Dutch pension funds invest billions in Russian companies: report
Dutch pension funds have at least 2.5 billion euros invested in Russian companies and government bonds, NU.nl reports based on its own research. The ten largest pension funds in the Netherlands have an extensive portfolio of shares in Russian companies like Gazprom, Lukoil, and Rosneft, and banks Sberbank, Credit Bank of Moscow, and VTB Bank. All these companies are affected by European and American sanctions implemented after the Russian invasion of Ukraine.
Civil servants' pension fund ABP has about 1 billion euros in Russian investments, 0.2 percent of its total investments. Last year, the fund decided to stop investing in oil and gas, which resulted in it selling many of its Russian investments. "We still have some investments in fossil fuels, but they have already been significantly reduced and are being further reduced," a spokesperson told NU.nl. "And if the EU imposes sanctions that affect our investments, we will, of course, follow them."
PFZW has 1.2 billion euros in Russian investments, 0.4 percent of its total. This includes government bonds with a value of around 700 million euros. A spokesperson told the newspaper that the fund is following developments in Ukraine. "The PFZW board will consider how to deal with this," said a spokesperson.
Pensionfonds Detailhandel has relatively the most Russian investments at 270 million euros or over 0.7 percent of its total investments. Most of these investments (208 million euros) are in government bonds. The pension fund's board will decide what to do with the Russian investments on Thursday, a spokesperson said.
PMT's Russian investments amount to 132 million euros or 0.13 percent of its total investments. BpfBouw has 58 million euros (0.07 percent), and PME has 23 million euros (0.04 percent).

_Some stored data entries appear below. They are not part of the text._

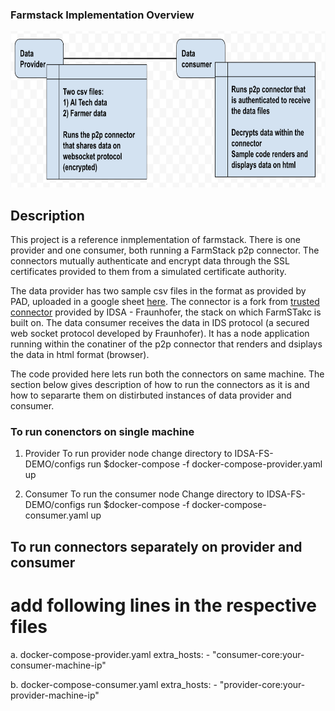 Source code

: ### Farmstack Implementation Overview

<img src="workspace-architect.png"  height="250">

## Description
This project is a reference inmplementation of farmstack. There is one provider and one consumer, both running a FarmStack p2p connector. The connectors mutually authenticate and encrypt data through the SSL certificates provided to them from a simulated certificate authority. 

The data provider has two sample csv files in the format as provided by PAD, uploaded in a google sheet [here]( https://docs.google.com/spreadsheets/d/1zrf4L7xoQ5MN76wM4T84WyWSmQFI6oA9/edit#gid=1033715415). The connector is a fork from [trusted connector](https://github.com/industrial-data-space/trusted-connector/) provided by IDSA - Fraunhofer, the stack on which FarmSTakc is built on. The data consumer receives the data in IDS protocol (a secured web socket protocol developed by Fraunhofer). It has a node application running within the conatiner of the p2p connector that renders and dsiplays the data in html format (browser).

The code provided here lets run both the connectors on same machine. The section below gives description of how to run the connectors as it is and how to separarte them on distirbuted instances of data provider and consumer.

### To run conenctors on single machine

1. Provider
    To run provider node
        change directory to IDSA-FS-DEMO/configs
        run $docker-compose -f docker-compose-provider.yaml up
        </br>

2. Consumer
    To run the consumer node
        Change directory to IDSA-FS-DEMO/configs
        run $docker-compose -f docker-compose-consumer.yaml up
        </br>


 ## To run connectors separately on provider and consumer
 
  # add following lines in the respective files
   
   a. docker-compose-provider.yaml 
        extra_hosts:
            - "consumer-core:your-consumer-machine-ip"
            
   b. docker-compose-consumer.yaml
        extra_hosts:
            - "provider-core:your-provider-machine-ip"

PfVervoer would not give NU.nl exact figures, but an overview at the end of 2020 showed that the fund had many different investments in Russian stocks and government bonds. A spokesperson said that there are "no major differences" with the earlier situation a year later.
On Monday, left-wing opposition parties called on the Cabinet to tackle Russian financial interests that run through Dutch businesses.